Repaso S1 Flashcards
Indique tres diferencias entre el DNA y el RNA respecto a: Función,
estructura, bases que lo conforman.
Función: DNA: almacenar la información genética; RNA:
intermediario para síntesis de proteína
Estructura: DNA: doble hebra helicoida, desoxiribosa; RNA: simple
hebra, ribosa.
Bases que lo conforman: DNA: A,C,G,T; RNA: A,C,G,U.
En la siguiente tabla se comparan los valores obtenidos de diferentes
parámetros en dos genomas, uno de un hongo marino y otro de un hongo terrestre.
a) ¿Cuál DNA posee mayor contenido de GC?

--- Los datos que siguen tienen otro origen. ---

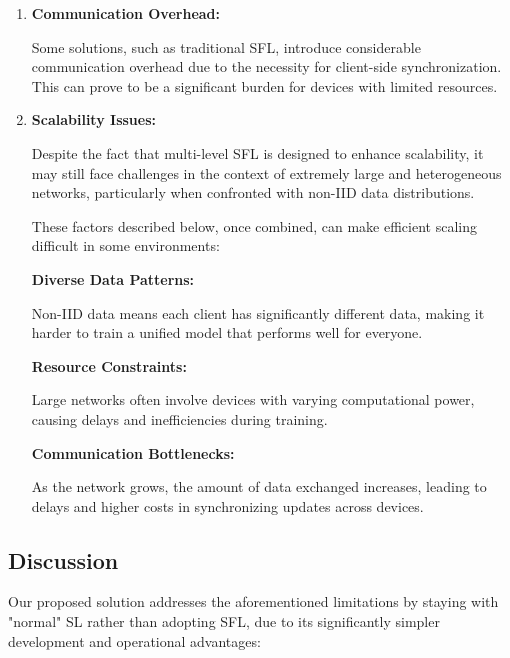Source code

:\begin{enumerate}
	\item \textbf{Communication Overhead:}
	
	Some solutions, such as traditional \gls{SFL}, introduce considerable communication overhead due to the necessity for client-side synchronization. This can prove to be a significant burden for devices with limited resources. 
	
	\item \textbf{Scalability Issues:}
	
	Despite the fact that multi-level \gls{SFL} is designed to enhance scalability, it may still face challenges in the context of extremely large and heterogeneous networks, particularly when confronted with non-IID data distributions.
	
	These factors described below, once combined, can make efficient scaling difficult in some environments:
	
	\subitem \textbf{Diverse Data Patterns:}
	
	 Non-IID data means each client has significantly different data, making it harder to train a unified model that performs well for everyone.
	 
	 \subitem \textbf{Resource Constraints:}
	 
	 Large networks often involve devices with varying computational power, causing delays and inefficiencies during training.
	 
	 \subitem \textbf{Communication Bottlenecks:}
	 
	 As the network grows, the amount of data exchanged increases, leading to delays and higher costs in synchronizing updates across devices.

\end{enumerate}


\subsection{Discussion}
\label{sec:sl_improvements_discussion}

Our proposed solution addresses the aforementioned limitations by staying with "normal" \gls{SL} rather than adopting \gls{SFL}, due to its significantly simpler development and operational advantages:

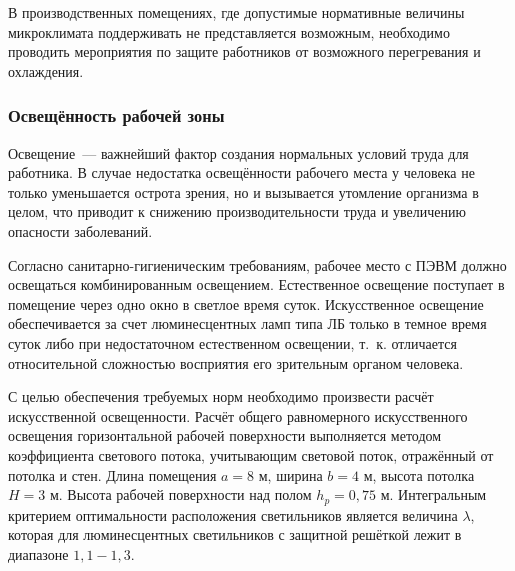 В производственных помещениях, где допустимые нормативные величины микроклимата поддерживать не представляется возможным, необходимо проводить мероприятия по защите работников от возможного перегревания и охлаждения. 



\subsubsection{Освещённость рабочей зоны}

Освещение~--- важнейший фактор создания нормальных условий труда для работника. 
В случае недостатка освещённости рабочего места у человека не только уменьшается острота зрения, но и вызывается утомление организма в целом, что приводит к снижению производительности труда и увеличению опасности заболеваний.

Согласно санитарно-гигиеническим требованиям, рабочее место с ПЭВМ должно освещаться комбинированным освещением. 
Естественное освещение поступает в помещение через одно окно в светлое время суток. 
Искусственное освещение обеспечивается за счет люминесцентных ламп типа ЛБ только в темное время суток либо при недостаточном естественном освещении, т.~к. отличается относительной сложностью восприятия его зрительным органом человека.

С целью обеспечения требуемых норм необходимо произвести расчёт искусственной освещенности.
Расчёт общего равномерного искусственного освещения горизонтальной рабочей поверхности выполняется методом коэффициента светового потока, учитывающим световой поток, отражённый от потолка и стен. Длина помещения $a = 8$ м, ширина $b = 4$ м, высота потолка $H = 3$ м. Высота рабочей поверхности над полом $h_p = 0,75$ м. Интегральным критерием оптимальности расположения светильников является величина $\lambda$, которая для люминесцентных светильников с защитной решёткой лежит в диапазоне $1,1 - 1,3$.

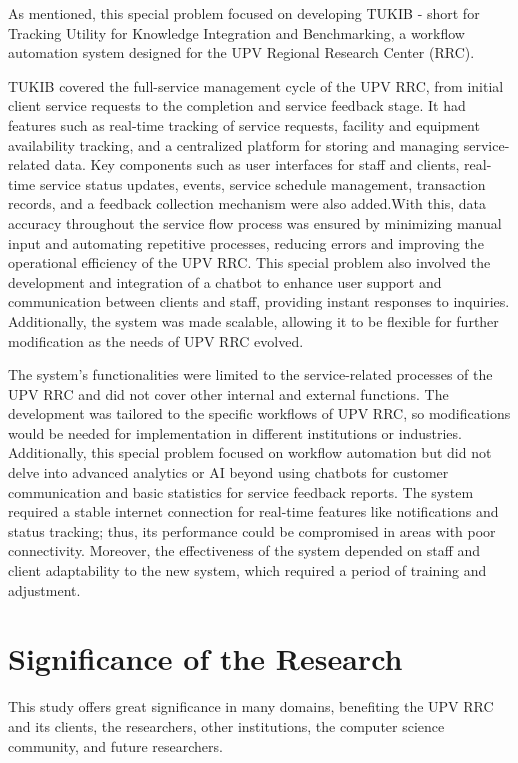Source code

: As mentioned, this special problem focused on developing TUKIB - short for Tracking Utility for Knowledge Integration and Benchmarking, a workflow automation system designed for the UPV Regional Research Center (RRC). 

TUKIB covered the full-service management cycle of the UPV RRC, from initial client service requests to the completion and service feedback stage. It had features such as real-time tracking of service requests, facility and equipment availability tracking, and a centralized platform for storing and managing service-related data. Key components such as user interfaces for staff and clients, real-time service status updates, events, service schedule management, transaction records, and a feedback collection mechanism were also added.With this, data accuracy throughout the service flow process was ensured by minimizing manual input and automating repetitive processes, reducing errors and improving the operational efficiency of the UPV RRC. This special problem also involved the development and integration of a chatbot to enhance user support and communication between clients and staff, providing instant responses to inquiries. Additionally, the system was made scalable, allowing it to be flexible for further modification as the needs of UPV RRC evolved.

The system’s functionalities were limited to the service-related processes of the UPV RRC and did not cover other internal and external functions. The development was tailored to the specific workflows of UPV RRC, so modifications would be needed for implementation in different institutions or industries. Additionally, this special problem focused on workflow automation but did not delve into advanced analytics or AI beyond using chatbots for customer communication and basic statistics for service feedback reports. The system required a stable internet connection for real-time features like notifications and status tracking; thus, its performance could be compromised in areas with poor connectivity. Moreover, the effectiveness of the system depended on staff and client adaptability to the new system, which required a period of training and adjustment.

\section{Significance of the Research}
\label{sec:significance}

This study offers great significance in many domains, benefiting the UPV RRC and its clients, the researchers, other institutions, the computer science community, and future researchers.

DNA hongo marino: Tm 89°C, NO sensible a fosfatasa, Valor medio de Cot 10exp-3M, Razón 260/280 1,5, Diámetro del DNA 3,5 nm.
DNA terrestre: Tm 70°C, SÍ sensible a fosfatasa, Valor medio de Cot 10exp4M, Razón 260/280 1,9, Diámetro del DNA 2 nm.
Nota: la fosfatasa es una enzima que SOLO hidroliza grupos fosfatos libres.
A) El DNA del hongo marino, pues posee Tm de 89°C, y la Tm es
directamente proporcional al contenido GC.
En la siguiente tabla se comparan los valores obtenidos de diferentes
parámetros en dos genomas, uno de un hongo marino y otro de un hongo terrestre.
b) ¿Cuál DNA es circular? Explique su respuesta
DNA hongo marino: Tm 89°C, NO sensible a fosfatasa, Valor medio de Cot 10exp-3M, Razón 260/280 1,5, Diámetro del DNA 3,5 nm.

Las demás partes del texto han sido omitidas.